"In forty-hours, madam," the Frenchman answered in a hollow voice, "General Guerrero will not come to claim the hand of Doña Anita."
[CHAPTER XXIII]
ON THE ROAD.
All the scruples of the Mother Superior—honourable scruples, let us hasten to add—having thus been removed, one after the other, by Mr. Rallier, by means of the double orders he had been careful to provide himself with, the next thing was to see about getting the two boarders away without further day.
The abbess, who understood the importance of a speedy conclusion, left her visitors in the parlour, and, in order to avoid any misunderstanding, herself undertook to fetch the two young ladies, after giving a lay sister orders to call the carriage into the first courtyard.
In a religious community, one of women before all—we do not mean this satirically—whatever may be done, and whatever precautions may be taken, nothing can long be kept a secret. Hence, the two gentlemen had scarcely entered the speaking room of the abbess ere the rumour of the departure of Doña Anita and Doña Helena spread among the nuns with extreme rapidity. Who spread the news no one could have told, and yet everybody spoke about it as a certainty.
The young ladies were naturally the first informed. At the outset their anxiety was great, and Doña Anita trembled, for she believed that she was fetched by order of her guardian, and that the monk speaking with the abbess was the one sent by the general to make immediate preparations for her marriage. Hence, when the abbess entered Doña Helena's cell, she found the pair in each other's arms, and weeping bitterly.

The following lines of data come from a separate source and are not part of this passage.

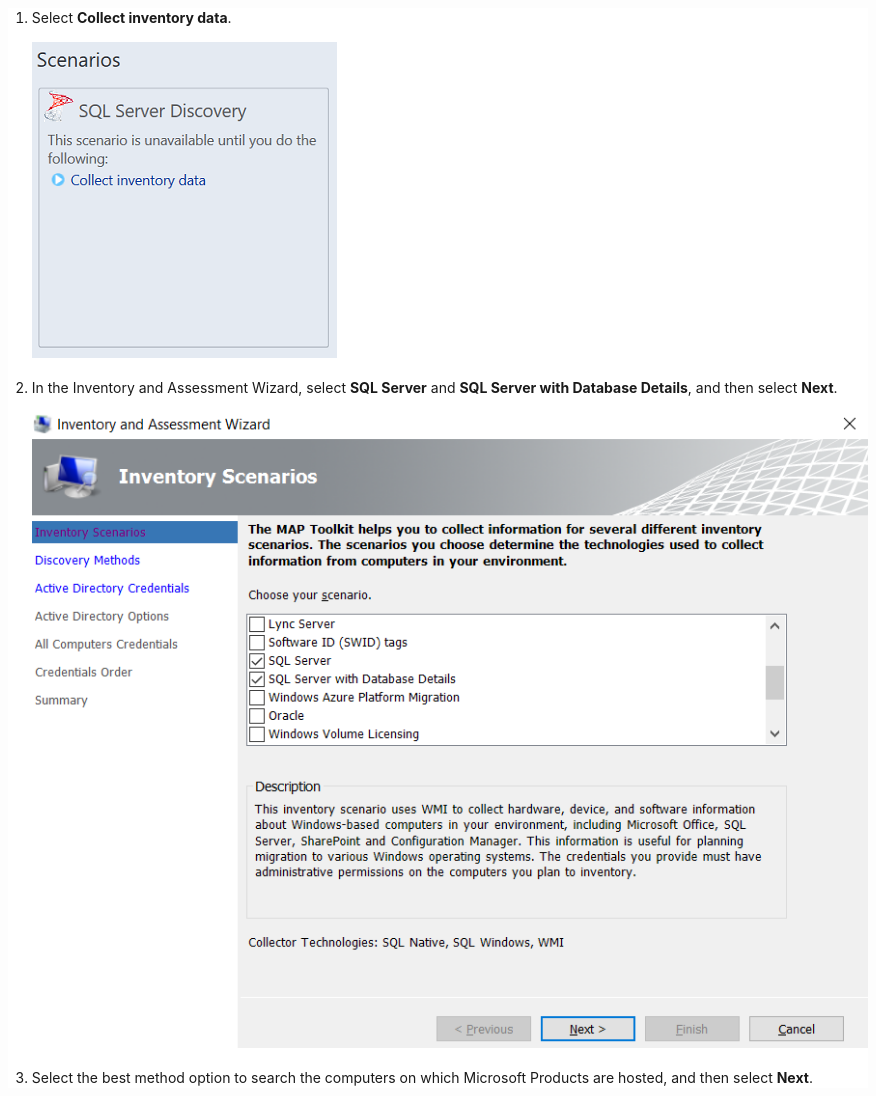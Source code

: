    1. Select **Collect inventory data**.

      ![MAP Collect Inventory Data](./media/sql-server-to-sql-server-upgrade-guide/mapcollectinventorydata.png)
   1. In the Inventory and Assessment Wizard, select **SQL Server** and **SQL Server with Database Details**, and then select **Next**.

      ![MAP Inventory and Assessment Wizard](./media/sql-server-to-sql-server-upgrade-guide/mapinventorywizard.png)
   1. Select the best method option to search the computers on which Microsoft Products are hosted, and then select **Next**.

Fortunately, the mistake was soon cleared up, and the sorrow converted into joy when the abbess, who, through sympathy, wept as much as her boarders, explained that of the two strangers, whom they feared so greatly, one was the brother of Doña Helena, and the other the Franciscan monk whom Doña Anita had already seen, and that they had come, not to add to her sufferings, but to remove her from the tyranny that oppressed her.
Doña Helena, on hearing that her brother was at the convent, bounded with joy, and removed her friend's last doubts, for, like all unhappy persons. Doña Anita clung greedily to this new hope of salvation, which was thus allowed to germinate in her heart at a moment when she believed that she had no chance left of escaping her evil destiny.